Germany to press at G20 for a world loan registry

Germany MapBerlin - German experts compiling a brief for the G20 summit in Washington proposed in Berlin Friday that a worldwide register of loans be set up so that governments can see at a glance where debtors might default.

German Chancellor Angela Merkel said she anticipated that the Group of 20 leaders would on Saturday issue "work instructions for the next 100 days" to experts. Those experts would then report back on world economic reforms at a later summit.

Merkel is to argue in Washington for a set of reforms drafted over the past two weeks by a panel of leading German economists.

"There are some very interesting proposals in it," she said. "They include the idea of a map listing the risks faced by financial institutions operating worldwide. There are also recommendations on executive bonus systems and a register of loans."

Merkel said the approach was not so much to prohibit certain sorts of investment as to make investments more transparent.

A risk map would allow the markets to see which institutions faced heavy risk from futures trading.

Investment products with very high risks attached to them "would probably become much rarer in future."

"I'm travelling to Washington with optimism.
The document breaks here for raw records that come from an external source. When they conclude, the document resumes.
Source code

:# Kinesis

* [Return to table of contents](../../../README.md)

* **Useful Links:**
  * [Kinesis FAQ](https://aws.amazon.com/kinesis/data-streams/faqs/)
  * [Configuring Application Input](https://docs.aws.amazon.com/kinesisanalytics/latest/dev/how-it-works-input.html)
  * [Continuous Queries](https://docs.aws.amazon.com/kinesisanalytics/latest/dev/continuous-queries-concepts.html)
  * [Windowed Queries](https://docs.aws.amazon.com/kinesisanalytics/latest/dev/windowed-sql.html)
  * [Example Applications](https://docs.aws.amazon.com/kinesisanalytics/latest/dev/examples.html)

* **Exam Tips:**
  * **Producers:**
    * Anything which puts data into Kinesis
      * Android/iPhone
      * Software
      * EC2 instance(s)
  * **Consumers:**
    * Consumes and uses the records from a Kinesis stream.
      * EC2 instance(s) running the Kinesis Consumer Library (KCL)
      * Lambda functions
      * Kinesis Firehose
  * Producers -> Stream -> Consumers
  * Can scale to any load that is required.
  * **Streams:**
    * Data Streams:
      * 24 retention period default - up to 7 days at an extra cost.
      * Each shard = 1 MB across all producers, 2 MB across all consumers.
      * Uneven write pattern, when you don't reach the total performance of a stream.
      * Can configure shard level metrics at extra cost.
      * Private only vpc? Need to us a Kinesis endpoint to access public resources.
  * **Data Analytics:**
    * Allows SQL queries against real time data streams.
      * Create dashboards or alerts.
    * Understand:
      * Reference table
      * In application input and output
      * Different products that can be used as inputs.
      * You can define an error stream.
I think there is pressure on the negotiations to complete the job now and show that the world has learned from this crisis, which has had dramatic effects."

German Finance Minister Peer Steinbrueck highlighted proposals that would balance the practice of cash bonuses for strong performance by banking executives with programs to cut their earnings for bad performance.

The report criticizes short-term performance bonuses for financial executives, saying they were a significant cause of the global financial crisis, according to officials who saw the document.

But the experts said the government can only encourage a system of bonuses and penalties, not legally mandate it.

The group pressed for a world registry of big loans, similar to a database of big domestic credits which Germany already operates, so that governments can see at a glance how great the credit risks in a nation are.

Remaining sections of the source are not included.